Comme de coutume depuis plusieurs années avec la Palme d’Or, on verse dans le social, comme pour continuer l’opération rachat de conscience. Si la Palme d’Or précédente, I, Daniel Blake, avait un côté documentaire, elle racontait au moins quelque chose, plongeait authentiquement dans le social et avait une direction artistique. The Square qui parle pourtant d’art, pas vraiment. Ah mais oui, il s’agit d’art contemporain. Et donc conceptuel. Incompréhensible pour la plupart des personnes en somme. Un désert artistique dans une mer d’images à l’intérieur d’un carré. Ou plutôt du rectangle de l’écran de cinéma.
Précision utile pour la suite du texte : film vu en avant-première en présence du réalisateur.

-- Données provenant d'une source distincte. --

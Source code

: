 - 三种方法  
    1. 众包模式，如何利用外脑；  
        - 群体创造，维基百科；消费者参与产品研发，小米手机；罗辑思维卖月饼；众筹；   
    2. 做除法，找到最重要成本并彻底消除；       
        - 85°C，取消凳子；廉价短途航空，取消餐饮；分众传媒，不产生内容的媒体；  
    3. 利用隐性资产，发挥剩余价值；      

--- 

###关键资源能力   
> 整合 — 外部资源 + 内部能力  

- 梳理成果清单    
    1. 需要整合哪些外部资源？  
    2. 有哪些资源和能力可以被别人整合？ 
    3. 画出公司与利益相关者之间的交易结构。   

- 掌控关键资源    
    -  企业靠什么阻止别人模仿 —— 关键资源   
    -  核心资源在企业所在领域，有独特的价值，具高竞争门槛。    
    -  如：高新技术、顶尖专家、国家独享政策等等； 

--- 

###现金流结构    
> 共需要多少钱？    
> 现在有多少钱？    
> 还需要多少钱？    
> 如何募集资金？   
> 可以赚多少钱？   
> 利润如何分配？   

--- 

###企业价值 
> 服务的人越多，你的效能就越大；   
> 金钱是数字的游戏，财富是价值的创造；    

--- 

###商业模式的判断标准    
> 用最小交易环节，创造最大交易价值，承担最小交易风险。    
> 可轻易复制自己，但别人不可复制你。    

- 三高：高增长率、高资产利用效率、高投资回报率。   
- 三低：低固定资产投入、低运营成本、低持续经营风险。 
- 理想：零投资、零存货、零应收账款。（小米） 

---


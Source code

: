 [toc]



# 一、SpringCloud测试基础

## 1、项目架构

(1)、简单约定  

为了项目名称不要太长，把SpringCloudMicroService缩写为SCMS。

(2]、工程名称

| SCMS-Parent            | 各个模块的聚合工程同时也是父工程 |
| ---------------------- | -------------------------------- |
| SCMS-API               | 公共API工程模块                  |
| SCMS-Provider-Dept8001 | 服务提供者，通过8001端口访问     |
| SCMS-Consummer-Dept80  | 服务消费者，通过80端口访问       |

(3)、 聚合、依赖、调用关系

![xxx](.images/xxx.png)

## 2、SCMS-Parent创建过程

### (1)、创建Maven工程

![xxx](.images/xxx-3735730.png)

Comment devenir ce qu’on dénonce
The Square souhaite pointer du doigt cette caste d’intellectuels égoïstes endogames et finit pas devenir lui-même un objet conceptuel qui ne sait pas s’expliquer. Ceci n’est pas un avis c’est le réalisateur lui-même dans ses réponses qui le démontre. Citons un exemple : à un moment, dans une scène intime, un singe passe dans le champ. Questionné sur la raison de la présence du chimpanzé, il répond qu’un film signe un contrat avec un spectateur (ce qui est majoritairement vrai), qu’il voulait briser ce contrat et que ce sont les autres films qui manquent de singe(s) en réalité. Soit. On ne doit pas avoir signé le même contrat alors. Parce que vu le pedigree du réalisateur, vu sa sélection au Festival de Cannes, il n’y a rien de choquant à voir entrer quoique ce soit de pseudo-loufoque dans le champs. Et franchement depuis Fellini ou Pasolini, on ne s’étonne pas de grand-chose dans des films dit « d’auteur ». C’est pas comme si il y avait cette scène au milieu d’Avengers ! Là, oui, on briserait le contrat avec le spectateur.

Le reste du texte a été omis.